Extracted entries:
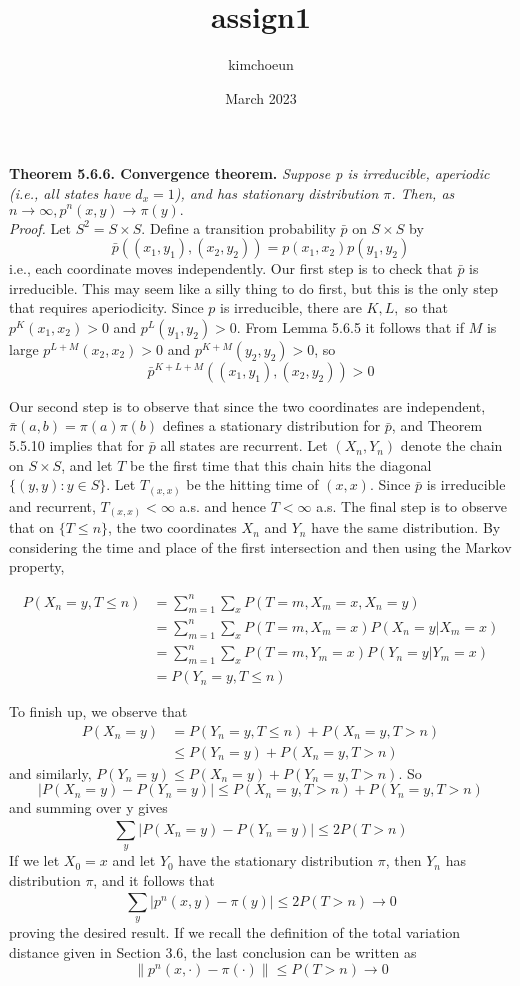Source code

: \documentclass[10pt]{article}
\title{assign1}
\author{kimchoeun}
\date{March 2023}
\begin{document}
\noindent\textbf{Theorem 5.6.6. Convergence theorem.} \textit{Suppose p is irreducible, aperiodic (i.e., all states have $d_{x} = 1$), and has stationary distribution $\pi$. Then, as $n \rightarrow \infty, p^{n}(x,y) \rightarrow \pi(y).$}\\

\noindent\textit{Proof.} Let $S^{2} = S \times S.$ Define a transition probability $\bar{p}$ on $S \times S$ by $$\bar{p}((x_{1}, y_{1}), (x_{2}, y_{2})) = p(x_{1}, x_{2})p(y_{1}, y_{2})$$i.e., each coordinate moves independently. Our first step is to check that $\bar{p}$ is irreducible. This may seem like a silly thing to do first, but this is the only step that requires aperiodicity. Since $p$ is irreducible, there are $K, L,$ so that $p^{K}(x_{1}, x_{2}) > 0$ and $p^{L}(y_{1}, y_{2}) > 0.$ From Lemma 5.6.5 it follows that if $M$ is large $p^{L+M}(x_{2}, x_{2}) > 0$ and $p^{K+M}(y_{2}, y_{2}) > 0$, so $$\bar{p}^{K+L+M}((x_{1}, y_{1}), (x_{2}, y_{2})) > 0$$

Our second step is to observe that since the two coordinates are independent, $\bar{\pi}(a, b) = \pi(a)\pi(b)$ defines a stationary distribution for $\bar{p}$, and Theorem 5.5.10 implies that for $\bar{p}$ all states are recurrent. Let $(X_{n}, Y_{n})$ denote the chain on $S \times S$, and let $T$ be the first time that this chain hits the diagonal $\{(y, y) : y \in S\}$. Let $T_{(x, x)}$ be the hitting time of $(x, x).$ Since $\bar{p}$ is irreducible and recurrent, $T_{(x, x)} < \infty$ a.s. and hence $T < \infty$ a.s. The final step is to observe that on $\{T \le n\}$, the two coordinates $X_{n}$ and $Y_{n}$ have the same distribution. By considering the time and place of the first intersection and then using the Markov property, 

\begin{align}
P(X_{n} = y, T \le n) & = \sum_{m=1}^{n}\sum_{x}^{}P(T = m, X_{m} = x, X_{n} = y)\nonumber\\ 
& = \sum_{m=1}^{n}\sum_{x}^{}P(T = m, X_{m} = x)P(X_{n} = y|X_{m} = x)\nonumber\\
& = \sum_{m=1}^{n}\sum_{x}^{}P(T = m, Y_{m} = x)P(Y_{n} = y|Y_{m} = x)\nonumber\\
& = P(Y_{n} = y, T \le n)\nonumber
\end{align}

\noindent To finish up, we observe that
\begin{align}
P(X_{n} = y) & = P(Y_{n} = y, T \le n) + P(X_{n} = y, T > n)\nonumber\\
& \le P(Y_{n} = y) + P(X_{n} = y, T > n)\nonumber
\end{align}
and similarly, $P(Y_{n} = y) \le P(X_{n} = y) + P(Y_{n} = y, T > n).$ So $$|P(X_{n} = y) - P(Y_{n} = y)| \le P(X_{n} = y, T > n) + P(Y_{n} = y, T > n)$$ and summing over y gives $$\sum_{y}^{}|P(X_{n} = y) - P(Y_{n} = y) | \le 2P(T > n)$$
If we let $X_{0} = x$ and let $Y_{0}$ have the stationary distribution $\pi$, then $Y_{n}$ has distribution $\pi$, and it follows that $$\sum_{y}^{}|p^{n}(x, y) - \pi(y)| \le 2P(T > n) \to 0$$ proving the desired result. If we recall the definition of the total variation distance given in Section 3.6, the last conclusion can be written as $$\|p^{n}(x, \cdot) - \pi(\cdot)\| \le P(T > n) \to 0$$
\end{document}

Task objective: Your reply must consist solely of the number of lines in the data that contain the word "noindent".

Solution to this task: 3